The market greeted 2016 with the worst two-week start since the 1800s. Despite the market's overall troubles, however, there are some promising investments to be made right now. Read on for our guide to the hottest stocks of the moment. (See also: 10 Questions to Ask Before You Sell a Stock or a Fund)
With 546 stores and a solid online presence, the off-price department store for coats, home goods, and clothes is growing. Burlington (BURL) closed out 2015 with a value of just under $43. As of Feb. 20, the company's stock has risen to $54. Experts expect to see the company's profits soar upward of 18% in the fiscal year that ends in January 2017.
America's iconic department store closed out 2015 valued at $35 per share. Macy's stock (M) has since risen to more than $40, following a 2015 in which it had returns topping 15%.
Cabot (COG) has risen two points since closing out 2015 with a value of less than $18 per share. The independent oil and gas company has been on an upward trend after dipping to $15 in early January.

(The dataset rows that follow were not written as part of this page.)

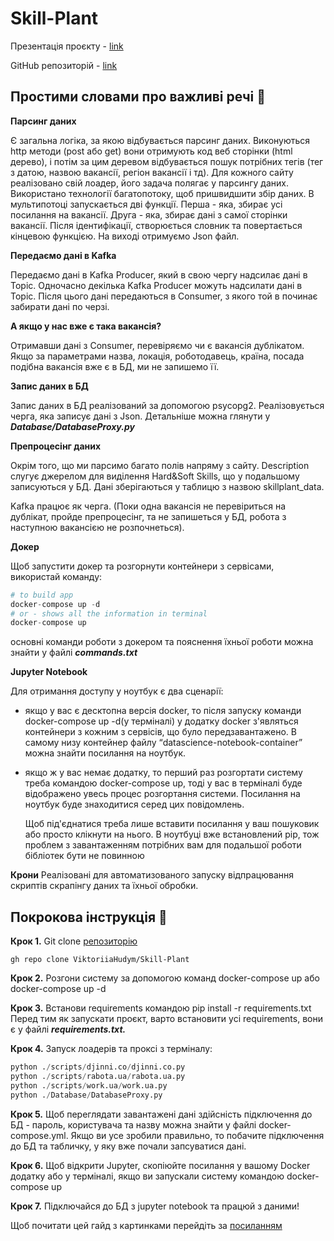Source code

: # Skill-Plant
 Презентація проєкту - [link](https://docs.google.com/presentation/d/1RVYhiMTWDP2VtgzYNJEAJ8LeId5X-8dsszX8_cL5Yd0/edit#slide=id.p)
 
 GitHub репозиторій - [link](https://github.com/ViktoriiaHudym/Skill-Plant)

## Простими словами про важливі речі 🙌
    
**Парсинг даних**

Є загальна логіка, за якою відбувається парсинг даних. Виконуються http методи (post або get) вони отримують код веб сторінки (html дерево), і потім за цим деревом відбувається пошук потрібних тегів (тег з датою, назвою вакансії, регіон вакансії і тд).
Для кожного сайту реалізовано свій лоадер, його задача полягає у парсингу даних. Використано технології багатопотоку, щоб пришвидшити збір даних.
В мультипотоці запускається дві функції. Перша - яка, збирає усі посилання на вакансії. Друга - яка, збирає дані з самої сторінки вакансії.
Після ідентифікації, створюється словник та повертається кінцевою функцією. На виході отримуємо Json файл.

**Передаємо дані в Kafka**

Передаємо дані в Kafka Producer, який в свою чергу надсилає дані в Topic. Одночасно декілька Kafka Producer можуть надсилати дані в Topic. Після цього дані передаються в Consumer, з якого той в починає забирати дані по черзі.

**А якщо у нас вже є така вакансія?**

Отримавши дані з Consumer, перевіряємо чи є вакансія дублікатом. Якщо за параметрами назва, локація, роботодавець, країна, посада подібна вакансія вже є в БД, ми не запишемо її.

**Запис даних в БД**

Запис даних в БД реалізований за допомогою psycopg2. Реалізовується черга, яка записує дані з Json. Детaльнiше можна глянути у ***Database/DatabaseProxy.py***

**Препроцесінг даних**

Окрім того, що ми парсимо багато полів напряму з сайту. Description  слугує джерелом для виділення Hard&Soft Skills, що у подальшому записуються у БД. Дані зберігаються у таблицю з назвою skillplant_data.

Kafka працює як черга. (Поки одна вакансія не перевіриться на дублікат, пройде препроцесінг, та не запишеться у БД, робота з наступною вакансією не розпочнеться).

**Докер**

Щоб запустити докер та розгорнути контейнери з сервісами, використай команду:
  ```python
# to build app
docker-compose up -d
# or - shows all the information in terminal
docker-compose up
  ```
основні команди роботи з докером та пояснення їхньої роботи можна знайти у файлі ***commands.txt***

**Jupyter Notebook**

Для отримання доступу у ноутбук є два сценарії:
+ якщо у вас є десктопна версія docker, то після запуску команди docker-compose up -d(у терміналі) у додатку docker з'являться контейнери з кожним з сервісів, що було передзавантажено. В самому низу контейнер файлу “datascience-notebook-container” можна знайти посилання на ноутбук. 
+ якщо ж у вас немає додатку, то перший раз розгортати систему треба командою docker-compose up, тоді у вас в терміналі буде відображено увесь процес розгортання системи. Посилання на ноутбук буде знаходитися серед цих повідомлень.

	Щоб під'єднатися треба лише вставити посилання у ваш пошуковик або просто клікнути на нього.
	В ноутбуці вже встановлений pip, тож проблем з завантаженням потрібних вам для подальшої роботи бібліотек бути не повинною

**Крони**
Реалізовані для автоматизованого запуску відпрацювання скриптів скрапінгу даних та їхньої обробки. 





## Покрокова інструкція 🤌

**Крок 1.** Git clone [репозиторію](https://github.com/ViktoriiaHudym/Skill-Plant)
```
gh repo clone ViktoriiaHudym/Skill-Plant
```

**Крок 2.** Розгони систему за допомогою команд docker-compose up або docker-compose up -d

**Крок 3.** Встанови requirements командою pip install -r requirements.txt 
Перед тим як запускати проєкт, варто встановити усі requirements, вони є у файлі ***requirements.txt.*** 

**Крок 4.** Запуск лоадерів та проксі з терміналу:
```python
python ./scripts/djinni.co/djinni.co.py
python ./scripts/rabota.ua/rabota.ua.py
python ./scripts/work.ua/work.ua.py
python ./Database/DatabaseProxy.py

```
**Крок 5.** Щоб переглядати завантажені дані здійсність підключення до БД - пароль, користувача та назву можна знайти у файлі docker-compose.yml. 
Якщо ви усе зробили правильно, то побачите підключення до БД та табличку, у яку вже почали запсуватися дані.

**Крок 6.** Щоб відкрити Jupyter, скопіюйте посилання у вашому Docker додатку або у терміналі, якщо ви запускали систему командою docker-compose up

**Крок 7.** Підключайся до БД з jupyter notebook та працюй з даними!

Щоб почитати цей гайд з картинками перейдіть за [посиланням](https://docs.google.com/document/d/13UaltWiAEUJr98ad9ps3Upz_JQrmOdPwzY3piguUzCA/edit)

Comcast (CMCSA) stock has risen 3% so far in 2016, though it more recently settled back down to $57 — the same value it held upon closing out 2015. In 2015, the company saw its top year for cable TV services in nearly a decade, which has forecasters predicting that the stock will do well again in 2016.
The electrical systems maker Eaton Corporation (ETN) jumped 4% in February after posting higher-than-expected earnings. Eaton is currently trading at $56.
To say that everyone's favorite burrito joint had a rough year is an understatement. Following a very public food safety scare, the Mexican grill's stock plummeted 40%, closing out 2015 just under $480. But in 2016, Chipotle's (CMG) value has risen to $511 (as of February 20). Right now the stock is generally considered to be undervalued. For the patient investor, now is the time to buy-in cheaply and wait for continued growth.
Emerson (EMR) stock value has risen one point since ending 2015 valued just under $48. The stock's annual dividend payment is currently an eyebrow-raising 4.4% — another shareholder perk.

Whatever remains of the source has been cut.